C’est vrai qu’elle se voyait comme le feu dans la cheminée. Ça n’avait pas l’air de le tourmenter.
— Et toi, fit Mc Cash, tu l’as perdu comment?
— À la fin de la dictature. J’avais vingt et un ans.
— La police politique?
— Non, une bouteille de champagne volée par une copine pour fêter la chute des militaires, répondit Stavros. L’économie était exsangue, c’était la première fois qu’on buvait du champagne, on ne s’est pas méfiés du bouchon. Ma prothèse date de cette époque. Vu l’état de la médecine après sept ans de dictature, ils auraient pu colorier une boule de billard ça aurait fait le même effet!
*
La nuit dormait sur l’océan lorsqu’ils atteignirent Astipalea. Le port des ferrys, à l’extérieur de la ville, était silencieux à cette heure. Soûlée de houle, une quinzaine de personnes descendit la passerelle. Stavros et Mc Cash guettèrent les ombres sur les quais sans détecter aucune présence suspecte. Prévenu de leur arrivée, un des deux taxis de l’île attendait sur le parking.
— Je faisais des nuits blanches avec tes livres, maintenant c’est avec toi! fit Katerina en calant leurs bagages dans le coffre de sa Renault.

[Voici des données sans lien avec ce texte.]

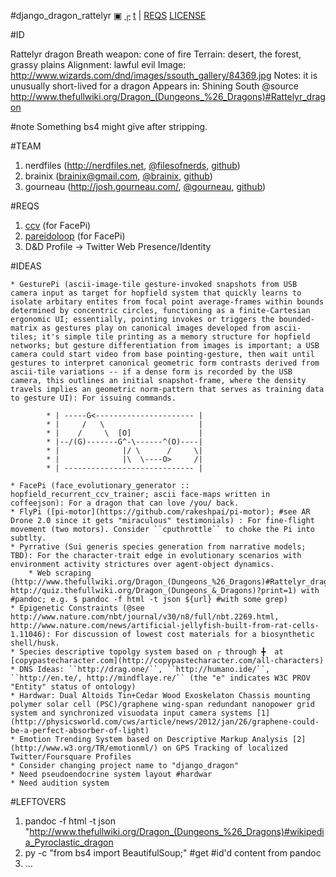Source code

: #django_dragon_rattelyr [▣](http://www.wizards.com/dnd/images/ssouth_gallery/84369.jpg) [┌](http://www.scribd.com/doc/78401264/53/Dragon-Rattelyr) [t](http://twitter.com/RattelyrDragon) | [REQS](.requirements) [LICENSE](LICENSE)

#ID

Rattelyr dragon
Breath weapon: cone of fire
Terrain: desert, the forest, grassy plains
Alignment: lawful evil
Image: http://www.wizards.com/dnd/images/ssouth_gallery/84369.jpg
Notes: it is unusually short-lived for a dragon
Appears in: Shining South
@source http://www.thefullwiki.org/Dragon_(Dungeons_%26_Dragons)#Rattelyr_dragon

#note Something bs4 might give after stripping.

#TEAM

1. nerdfiles (http://nerdfiles.net, [@filesofnerds](http://twitter.com/filesofnerds), [github](http://github.com/nerdfiles))
2. brainix (brainix@gmail.com, [@brainix](http://twitter.com/brainix), [github](http://github.com/brainix))
3. gourneau (http://josh.gourneau.com/, [@gourneau](http://twitter.com/gourneau), [github](http://github.com/gourneau))

#REQS

  1. [ccv](http://libccv.org/post/introducing-ccv-milestone/) (for FacePi)
  2. [pareidoloop](http://iobound.com/pareidoloop/) (for FacePi)
  3. D&D Profile -> Twitter Web Presence/Identity 

#IDEAS

	* GesturePi (ascii-image-tile gesture-invoked snapshots from USB camera input as target for hopfield system that quickly learns to isolate arbitary entites from focal point average-frames within bounds determined by concentric circles, functioning as a finite-Cartesian ergonomic UI; essentially, pointing invokes or triggers the bounded-matrix as gestures play on canonical images developed from ascii-tiles; it's simple tile printing as a memory structure for hopfield networks; but gesture differentiation from images is important; a USB camera could start video from base pointing-gesture, then wait until gestures to interpret canonical geometric form contrasts derived from ascii-tile variations -- if a dense form is recorded by the USB camera, this outlines an initial snapshot-frame, where the density travels implies an geometric norm-pattern that serves as training data to gesture UI): For issuing commands.

			* |	-----G<---------------------- |
			* |	    / 	\					  |
			* |	   / 	 \  [O]				  |
			* |--/(G)-------G^-\------^(O)----|
			* |			     |/	\      /     \|
			* |              |\	 \----O>     /|
			* |	----------------------------- |

	* FacePi (face_evolutionary_generator :: hopfield_recurrent_ccv_trainer; ascii face-maps written in coffeejson): For a dragon that can love /you/ back.
	* FlyPi ([pi-motor](https://github.com/rakeshpai/pi-motor); #see AR Drone 2.0 since it gets "miraculous" testimonials) : For fine-flight movement (two motors). Consider ``cputhrottle`` to choke the Pi into subtlty.
	* Pyrrative (Sui generis species generation from narrative models; TBD): For the character-trait edge in evolutionary scenarios with environment activity strictures over agent-object dynamics.
		* Web scraping (http://www.thefullwiki.org/Dragon_(Dungeons_%26_Dragons)#Rattelyr_dragon, http://quiz.thefullwiki.org/Dragon_(Dungeons_&_Dragons)?print=1) with #pandoc; e.g. $ pandoc -f html -t json ${url} #with some grep)
	* Epigenetic Constraints (@see http://www.nature.com/nbt/journal/v30/n8/full/nbt.2269.html, http://www.nature.com/news/artificial-jellyfish-built-from-rat-cells-1.11046): For discussion of lowest cost materials for a biosynthetic shell/husk.
	* Species descriptive topolgy system based on ┌ through ╋  at [copypastecharacter.com](http://copypastecharacter.com/all-characters)
	* DNS Ideas: ``http://drag.one/``, ``http://humano.ide/``, ``http://en.te/, http://mindflaye.re/`` (the "e" indicates W3C PROV "Entity" status of ontology)
	* Hardwar: Dual Altoids Tin+Cedar Wood Exoskelaton Chassis mounting polymer solar cell (PSC)/graphene wing-span redundant nanopower grid system and synchronized visuodata input camera systems [1](http://physicsworld.com/cws/article/news/2012/jan/26/graphene-could-be-a-perfect-absorber-of-light)
	* Emotion Trending System based on Descriptive Markup Analysis [2](http://www.w3.org/TR/emotionml/) on GPS Tracking of localized Twitter/Foursquare Profiles
	* Consider changing project name to "django_dragon"
	* Need pseudoendocrine system layout #hardwar
	* Need audition system

#LEFTOVERS

1. pandoc -f html -t json "http://www.thefullwiki.org/Dragon_(Dungeons_%26_Dragons)#wikipedia_Pyroclastic_dragon
2. py -c "from bs4 import BeautifulSoup;" #get #id'd content from pandoc
3. ...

— Tu as fait comme je t’ai dit?
— Ouuiii, feignit-elle de s’agacer. Personne ne sait que je suis venue te chercher au ferry. Pourquoi tu es parti sans prévenir?
— Pour mieux revenir en douce, s’amusa Stavros.
— C’est absurde ce que tu dis.
Katerina et Stavros se connaissaient depuis trente ans, quand il avait acheté une maison sur l’île où il venait passer ses premières vacances. Le chauffeur de taxi avait la cinquantaine tonitruante, parlait un anglais minimal et vivait toute l’année à Chora, le village principal de l’île. Comme on lui posait la question, Katerina confirma qu’un groupe d’une trentaine de réfugiés était arrivé il y a un mois, ceux dont il était censé s’occuper. Heureusement, d’autres gens avaient pris le relais pour les aider. Les réfugiés, principalement des hommes, avaient séjourné deux semaines sur place, le temps d’être pris en charge par les services sanitaires avant d’être envoyés à Athènes, où le HCR enregistrait leurs demandes d’asile.
— Il n’y avait pas de femmes avec eux? demanda Stavros.
— Si, si, répondit Katerina: une femme assez âgée avec ses petits-enfants, et une autre avec deux bébés, tous les trois très malades.
— Ils n’ont rien dit au sujet des passeurs?
— Non… C’est l’omerta, tu sais.
Les ruelles du village étaient si étroites et escarpées qu’ils finirent le chemin à pied, leur sac à l’épaule. La maison de Stavros se tenait perchée contre la falaise, au pied d’un château médiéval dont on devinait les ruines éclairées. Mc Cash investit le logement du rez-de-chaussée et s’endormit aussitôt, éreinté par la traversée, les bières et les analgésiques.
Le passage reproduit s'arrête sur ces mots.